Investment Bank Greenhill & Co. Takes 78K SF in Midtown
By Nicholas Rizzi June 7, 2019 3:30 pm
reprintsInvestment bank Greenhill & Co. will move its headquarters blocks away to 78,000 square feet at 1271 Avenue of the Americas, the landlord Rockefeller Group announced.
The bank signed a more than 15-year lease for the entire 20th and 21st floors of the 48-story tower, also known as the Time & Life Building, between West 50th and West 51st Streets, a source with knowledge of the deal said. Asking rent was more than $100 per square foot, according to the source.
Greenhill—which has more than a dozen locations around the world including outposts in Tokyo, Madrid and Hong Kong—will move from its current offices at 300 Park Avenue between East 49th and East 50th Streets to 1271 Avenue of the Americas in 2020, a Rockefeller Group spokesman said.
The deal was first reported by Crain’s New York Business.

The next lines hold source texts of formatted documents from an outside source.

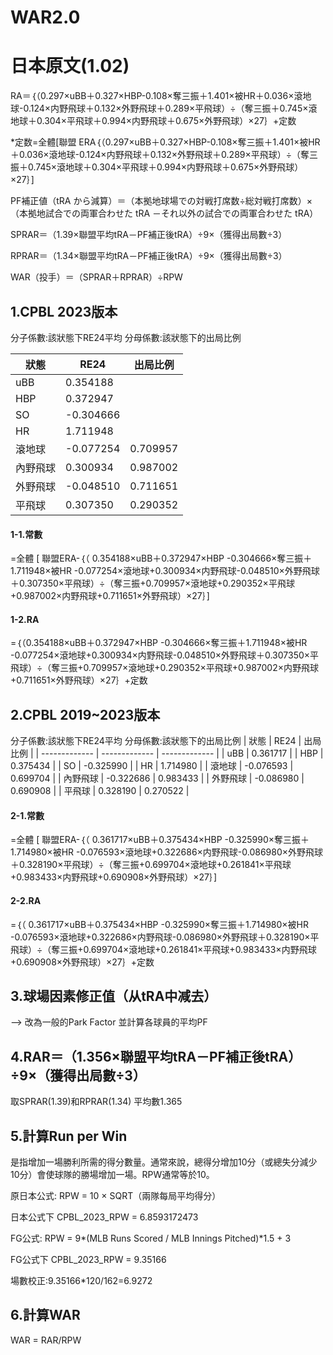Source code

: # WAR2.0
# 日本原文(1.02)
RA＝｛（0.297×uBB＋0.327×HBP-0.108×奪三振＋1.401×被HR＋0.036×滾地球-0.124×内野飛球＋0.132×外野飛球＋0.289×平飛球）÷（奪三振＋0.745×滾地球＋0.304×平飛球＋0.994×内野飛球＋0.675×外野飛球）×27｝+定数

*定数=全體[聯盟 ERA｛（0.297×uBB＋0.327×HBP-0.108×奪三振＋1.401×被HR＋0.036×滾地球-0.124×内野飛球＋0.132×外野飛球＋0.289×平飛球）÷（奪三振＋0.745×滾地球＋0.304×平飛球＋0.994×内野飛球＋0.675×外野飛球）×27｝]

PF補正値（tRA から減算）＝（本拠地球場での対戦打席数÷総対戦打席数）×（本拠地試合での両軍合わせた tRA －それ以外の試合での両軍合わせた tRA）

SPRAR＝（1.39×聯盟平均tRA－PF補正後tRA）÷9×（獲得出局數÷3）

RPRAR＝（1.34×聯盟平均tRA－PF補正後tRA）÷9×（獲得出局數÷3）

WAR（投手）＝（SPRAR＋RPRAR）÷RPW

## 1.CPBL 2023版本
分子係數:該狀態下RE24平均
分母係數:該狀態下的出局比例


| 狀態 | RE24 | 出局比例 |
| ------------- | ------------- | ------------- |
| uBB | 0.354188 |
| HBP | 0.372947 |
| SO | -0.304666 |
| HR | 1.711948 |
| 滾地球 | -0.077254 | 0.709957 |
| 內野飛球 | 0.300934 | 0.987002 |
| 外野飛球 | -0.048510 | 0.711651 |
| 平飛球 | 0.307350 | 0.290352 |

#### 1-1.常數
=全體 [ 聯盟ERA-｛（ 0.354188×uBB＋0.372947×HBP -0.304666×奪三振＋1.711948×被HR -0.077254×滾地球+0.300934×内野飛球-0.048510×外野飛球＋0.307350×平飛球）÷（奪三振+0.709957×滾地球+0.290352×平飛球+0.987002×内野飛球+0.711651×外野飛球）×27｝]

#### 1-2.RA
=｛（0.354188×uBB＋0.372947×HBP -0.304666×奪三振＋1.711948×被HR -0.077254×滾地球+0.300934×内野飛球-0.048510×外野飛球＋0.307350×平飛球）÷（奪三振+0.709957×滾地球+0.290352×平飛球+0.987002×内野飛球+0.711651×外野飛球）×27｝+定数

## 2.CPBL 2019~2023版本
分子係數:該狀態下RE24平均
分母係數:該狀態下的出局比例
| 狀態 | RE24 | 出局比例 |
| ------------- | ------------- | ------------- |
| uBB | 0.361717 |
| HBP | 0.375434 |
| SO | -0.325990 |
| HR | 1.714980 |
| 滾地球 | -0.076593 | 0.699704 |
| 內野飛球 | -0.322686 | 0.983433 |
| 外野飛球 | -0.086980 | 0.690908 |
| 平飛球 | 0.328190 | 0.270522 |

#### 2-1.常數
=全體 [ 聯盟ERA-｛（ 0.361717×uBB＋0.375434×HBP -0.325990×奪三振＋1.714980×被HR -0.076593×滾地球+0.322686×内野飛球-0.086980×外野飛球＋0.328190×平飛球）÷（奪三振+0.699704×滾地球+0.261841×平飛球+0.983433×内野飛球+0.690908×外野飛球）×27｝]

#### 2-2.RA
=｛（ 0.361717×uBB＋0.375434×HBP -0.325990×奪三振＋1.714980×被HR -0.076593×滾地球+0.322686×内野飛球-0.086980×外野飛球＋0.328190×平飛球）÷（奪三振+0.699704×滾地球+0.261841×平飛球+0.983433×内野飛球+0.690908×外野飛球）×27｝+定数

## 3.球場因素修正值（从tRA中减去）
--> 改為一般的Park Factor
並計算各球員的平均PF

## 4.RAR＝（1.356×聯盟平均tRA－PF補正後tRA）÷9×（獲得出局數÷3）
取SPRAR(1.39)和RPRAR(1.34) 平均數1.365

## 5.計算Run per Win
是指增加一場勝利所需的得分數量。通常來說，總得分增加10分（或總失分減少10分）會使球隊的勝場增加一場。RPW通常等於10。

原日本公式: RPW = 10 × SQRT（兩隊每局平均得分）

日本公式下 CPBL_2023_RPW  = 6.8593172473

FG公式: RPW = 9*(MLB Runs Scored / MLB Innings Pitched)*1.5 + 3

FG公式下 CPBL_2023_RPW  = 9.35166

場數校正:9.35166*120/162=6.9272

## 6.計算WAR
WAR = RAR/RPW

Michael Geoghegan, Andrew Sussman and Peter Gamber of CBRE (CBRE) represented Greenhill in the deal. Rockefeller Group’s Ed Guiltinan and Jennifer Stein handled it in-house along with CBRE’s Mary Ann Tighe, Howard Fiddle, John Maher, Evan Haskell and Dave Caperna. A spokeswoman for CBRE did not immediately respond to a request for comment.
The 2.1-million-square-foot 1271 Avenue of the Americas was built in 1959 and left vacant in 2016 when Time Inc. ditched it for Brookfield Place. Soon after, the Rockefeller Group started a $600 million renovation of the building.
Greenhill took the last two full-floors remaining in the property and the deal brings it to 98 percent leased, with only about 40,000 square feet left, according to the Rockefeller Group.
“Over the last three years, our team has worked with world-class architects, engineers, contractors, and tradespeople to reintroduce this iconic piece of the fabric of Midtown to the New York business community and the response has been nothing short of phenomenal,” Daniel Moore, the president and CEO of Rockefeller Group, said in a statement. “With Greenhill, we’ve completed the journey from 100 percent vacant to nearly 100 percent leased in less than 18 months.”